What is expected
Select and copy out every line in the records containing "vocabulary".

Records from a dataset
^^^^^^^^

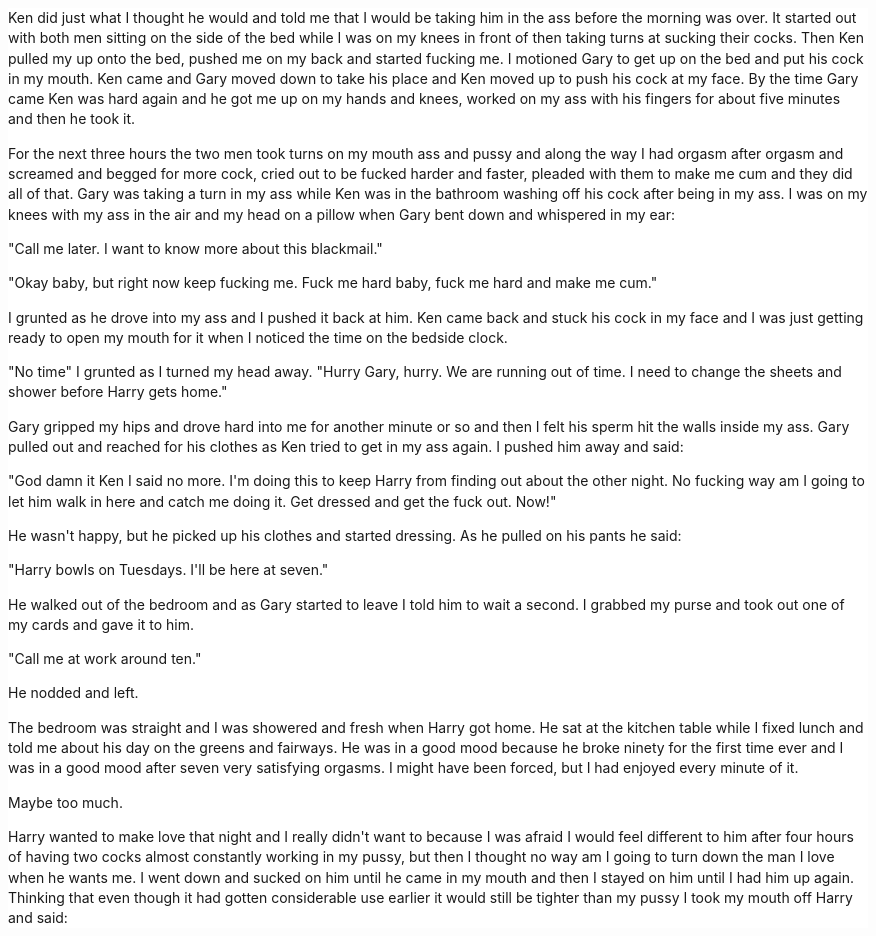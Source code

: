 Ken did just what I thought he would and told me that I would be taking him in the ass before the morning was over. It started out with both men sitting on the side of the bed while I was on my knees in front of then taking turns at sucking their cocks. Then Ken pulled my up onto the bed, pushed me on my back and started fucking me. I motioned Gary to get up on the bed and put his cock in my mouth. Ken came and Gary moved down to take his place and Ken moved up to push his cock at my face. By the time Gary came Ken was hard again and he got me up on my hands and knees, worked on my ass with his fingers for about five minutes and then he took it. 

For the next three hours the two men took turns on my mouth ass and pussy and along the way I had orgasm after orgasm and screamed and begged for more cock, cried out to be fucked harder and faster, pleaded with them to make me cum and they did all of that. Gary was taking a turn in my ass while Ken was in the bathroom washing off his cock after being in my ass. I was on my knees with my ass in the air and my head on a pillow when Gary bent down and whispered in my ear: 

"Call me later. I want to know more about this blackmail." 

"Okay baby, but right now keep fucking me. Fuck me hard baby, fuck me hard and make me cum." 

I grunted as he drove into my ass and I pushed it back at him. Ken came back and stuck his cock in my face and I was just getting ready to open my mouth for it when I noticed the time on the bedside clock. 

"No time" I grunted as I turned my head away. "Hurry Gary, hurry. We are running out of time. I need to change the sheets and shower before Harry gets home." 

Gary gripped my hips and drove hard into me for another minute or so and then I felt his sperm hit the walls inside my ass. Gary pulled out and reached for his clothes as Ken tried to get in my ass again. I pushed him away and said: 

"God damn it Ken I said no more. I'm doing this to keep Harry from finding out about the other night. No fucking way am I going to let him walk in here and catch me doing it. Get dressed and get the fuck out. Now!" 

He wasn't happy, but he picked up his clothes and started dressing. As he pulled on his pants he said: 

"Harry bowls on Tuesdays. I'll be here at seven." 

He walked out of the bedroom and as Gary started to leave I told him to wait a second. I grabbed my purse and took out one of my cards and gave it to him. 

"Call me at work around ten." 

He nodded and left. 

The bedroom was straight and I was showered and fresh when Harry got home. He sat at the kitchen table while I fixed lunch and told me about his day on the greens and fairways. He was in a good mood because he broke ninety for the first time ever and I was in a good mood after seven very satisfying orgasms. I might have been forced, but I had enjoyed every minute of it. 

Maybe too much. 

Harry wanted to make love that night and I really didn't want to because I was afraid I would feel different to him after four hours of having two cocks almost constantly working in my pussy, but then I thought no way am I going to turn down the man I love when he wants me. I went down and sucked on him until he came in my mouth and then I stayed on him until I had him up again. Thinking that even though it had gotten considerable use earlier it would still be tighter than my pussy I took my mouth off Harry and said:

^^^^^^^^

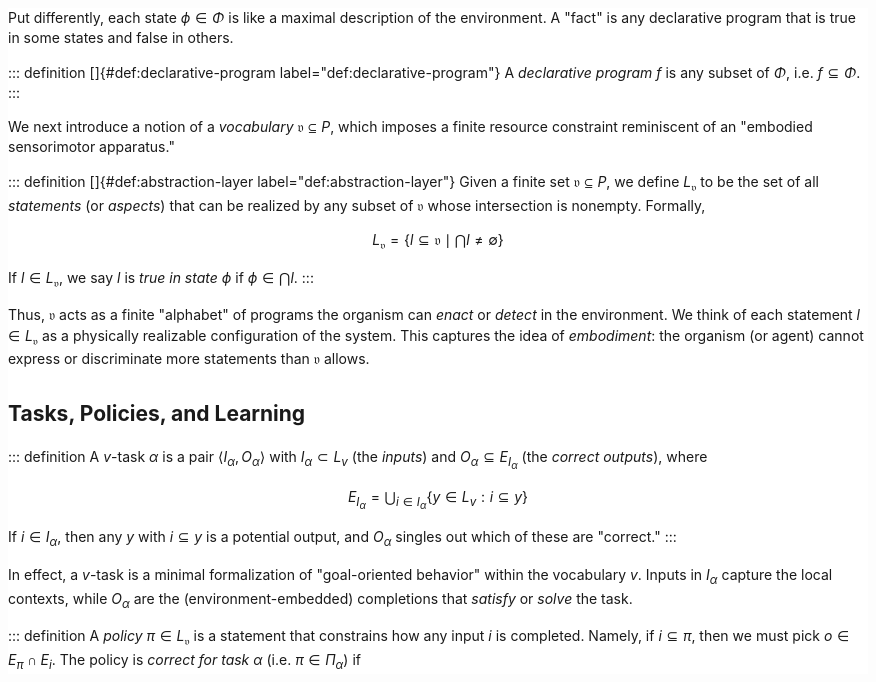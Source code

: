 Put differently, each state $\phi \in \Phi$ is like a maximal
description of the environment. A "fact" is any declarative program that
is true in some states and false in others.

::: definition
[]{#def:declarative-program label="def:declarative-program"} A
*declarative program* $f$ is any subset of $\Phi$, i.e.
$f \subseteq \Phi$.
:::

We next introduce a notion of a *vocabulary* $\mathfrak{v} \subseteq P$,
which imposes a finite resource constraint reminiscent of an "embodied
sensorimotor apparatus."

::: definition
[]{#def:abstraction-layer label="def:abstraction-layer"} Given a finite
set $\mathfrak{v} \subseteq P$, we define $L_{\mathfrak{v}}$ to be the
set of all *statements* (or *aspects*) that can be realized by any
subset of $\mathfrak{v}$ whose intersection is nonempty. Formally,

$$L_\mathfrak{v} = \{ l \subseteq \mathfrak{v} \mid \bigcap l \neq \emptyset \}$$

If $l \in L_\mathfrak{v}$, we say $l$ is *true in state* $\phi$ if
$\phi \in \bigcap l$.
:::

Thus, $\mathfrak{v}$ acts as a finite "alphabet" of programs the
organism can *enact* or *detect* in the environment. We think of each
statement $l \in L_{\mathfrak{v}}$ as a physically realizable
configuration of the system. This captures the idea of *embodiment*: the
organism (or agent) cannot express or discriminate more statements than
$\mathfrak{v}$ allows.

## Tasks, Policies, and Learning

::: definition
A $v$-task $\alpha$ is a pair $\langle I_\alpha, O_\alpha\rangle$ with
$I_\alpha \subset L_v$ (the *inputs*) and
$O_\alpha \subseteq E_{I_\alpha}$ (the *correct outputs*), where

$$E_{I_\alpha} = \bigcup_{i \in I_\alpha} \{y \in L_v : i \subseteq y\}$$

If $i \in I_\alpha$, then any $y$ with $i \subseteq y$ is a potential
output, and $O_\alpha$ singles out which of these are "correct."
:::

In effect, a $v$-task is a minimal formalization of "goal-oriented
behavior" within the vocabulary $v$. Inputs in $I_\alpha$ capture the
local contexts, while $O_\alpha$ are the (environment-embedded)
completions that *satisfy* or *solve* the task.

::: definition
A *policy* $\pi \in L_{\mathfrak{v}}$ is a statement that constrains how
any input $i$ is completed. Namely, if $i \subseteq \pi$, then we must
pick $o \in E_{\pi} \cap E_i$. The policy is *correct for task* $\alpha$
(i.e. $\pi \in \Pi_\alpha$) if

^^^^^^^^

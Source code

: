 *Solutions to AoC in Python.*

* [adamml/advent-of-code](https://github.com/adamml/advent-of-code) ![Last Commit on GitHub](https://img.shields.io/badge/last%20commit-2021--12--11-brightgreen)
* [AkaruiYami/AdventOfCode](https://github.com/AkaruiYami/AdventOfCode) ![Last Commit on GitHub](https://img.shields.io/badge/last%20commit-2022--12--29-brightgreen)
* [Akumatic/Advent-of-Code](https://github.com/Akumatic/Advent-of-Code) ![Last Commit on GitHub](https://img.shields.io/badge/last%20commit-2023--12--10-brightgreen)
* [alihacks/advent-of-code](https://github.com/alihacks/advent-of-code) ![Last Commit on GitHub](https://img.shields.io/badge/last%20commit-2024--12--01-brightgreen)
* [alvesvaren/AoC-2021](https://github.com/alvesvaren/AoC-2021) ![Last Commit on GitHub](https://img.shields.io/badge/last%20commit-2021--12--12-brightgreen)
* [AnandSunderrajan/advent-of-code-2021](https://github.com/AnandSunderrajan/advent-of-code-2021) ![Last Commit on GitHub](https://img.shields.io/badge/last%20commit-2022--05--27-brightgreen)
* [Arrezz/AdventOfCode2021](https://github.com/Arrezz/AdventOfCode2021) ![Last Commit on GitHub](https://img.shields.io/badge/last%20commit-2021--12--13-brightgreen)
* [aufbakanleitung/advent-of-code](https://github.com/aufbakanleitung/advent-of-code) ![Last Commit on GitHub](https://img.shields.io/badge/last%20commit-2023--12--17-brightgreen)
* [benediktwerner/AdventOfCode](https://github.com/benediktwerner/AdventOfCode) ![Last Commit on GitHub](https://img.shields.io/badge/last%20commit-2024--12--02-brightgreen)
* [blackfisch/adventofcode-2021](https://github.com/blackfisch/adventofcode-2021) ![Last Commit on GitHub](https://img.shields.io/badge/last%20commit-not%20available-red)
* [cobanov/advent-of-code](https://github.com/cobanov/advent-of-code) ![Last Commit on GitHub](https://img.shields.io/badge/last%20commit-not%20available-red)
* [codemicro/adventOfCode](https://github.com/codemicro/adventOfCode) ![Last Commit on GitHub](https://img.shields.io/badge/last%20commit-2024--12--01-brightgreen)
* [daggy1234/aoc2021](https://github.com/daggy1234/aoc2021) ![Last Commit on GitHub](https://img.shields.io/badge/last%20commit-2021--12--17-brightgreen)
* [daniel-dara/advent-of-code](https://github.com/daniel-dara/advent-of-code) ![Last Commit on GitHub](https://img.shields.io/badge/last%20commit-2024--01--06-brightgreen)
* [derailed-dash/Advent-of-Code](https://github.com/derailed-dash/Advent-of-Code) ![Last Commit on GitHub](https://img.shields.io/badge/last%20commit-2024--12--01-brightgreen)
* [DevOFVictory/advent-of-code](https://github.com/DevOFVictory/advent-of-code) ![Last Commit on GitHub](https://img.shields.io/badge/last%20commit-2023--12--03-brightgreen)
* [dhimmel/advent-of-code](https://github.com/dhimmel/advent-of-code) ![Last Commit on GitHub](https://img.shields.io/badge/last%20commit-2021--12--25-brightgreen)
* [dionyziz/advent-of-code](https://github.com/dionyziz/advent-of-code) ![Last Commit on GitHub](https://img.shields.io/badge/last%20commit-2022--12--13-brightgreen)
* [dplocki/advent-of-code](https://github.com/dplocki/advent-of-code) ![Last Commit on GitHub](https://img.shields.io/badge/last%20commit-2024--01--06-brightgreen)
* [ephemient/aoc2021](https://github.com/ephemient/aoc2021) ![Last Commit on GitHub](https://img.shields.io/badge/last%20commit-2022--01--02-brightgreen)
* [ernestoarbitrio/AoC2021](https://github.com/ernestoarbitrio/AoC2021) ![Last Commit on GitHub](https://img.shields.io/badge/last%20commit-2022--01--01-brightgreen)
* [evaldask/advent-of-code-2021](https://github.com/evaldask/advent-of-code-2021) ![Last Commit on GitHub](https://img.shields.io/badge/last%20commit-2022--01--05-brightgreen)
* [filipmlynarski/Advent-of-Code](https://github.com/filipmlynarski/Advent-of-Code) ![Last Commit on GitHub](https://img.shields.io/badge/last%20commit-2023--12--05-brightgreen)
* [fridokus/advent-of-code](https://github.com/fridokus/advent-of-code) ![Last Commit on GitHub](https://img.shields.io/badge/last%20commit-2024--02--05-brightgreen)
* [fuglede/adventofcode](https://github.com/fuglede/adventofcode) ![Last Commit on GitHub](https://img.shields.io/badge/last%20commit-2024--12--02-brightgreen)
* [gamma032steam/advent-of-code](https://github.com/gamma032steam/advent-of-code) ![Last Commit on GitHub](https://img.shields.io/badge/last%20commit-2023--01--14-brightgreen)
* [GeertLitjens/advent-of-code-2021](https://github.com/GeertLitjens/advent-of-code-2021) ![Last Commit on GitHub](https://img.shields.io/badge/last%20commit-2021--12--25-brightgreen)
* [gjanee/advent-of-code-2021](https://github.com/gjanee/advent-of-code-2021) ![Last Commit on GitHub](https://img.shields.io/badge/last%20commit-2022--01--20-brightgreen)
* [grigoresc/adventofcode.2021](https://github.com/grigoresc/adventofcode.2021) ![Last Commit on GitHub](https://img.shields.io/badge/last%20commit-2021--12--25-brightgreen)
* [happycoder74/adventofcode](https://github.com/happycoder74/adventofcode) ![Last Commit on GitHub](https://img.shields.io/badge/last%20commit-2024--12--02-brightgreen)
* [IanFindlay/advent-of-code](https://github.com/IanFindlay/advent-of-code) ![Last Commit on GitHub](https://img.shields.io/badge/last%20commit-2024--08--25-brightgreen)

^^^^^^^^

Expected answer
We next introduce a notion of a *vocabulary* $\mathfrak{v} \subseteq P$,
behavior" within the vocabulary $v$. Inputs in $I_\alpha$ capture the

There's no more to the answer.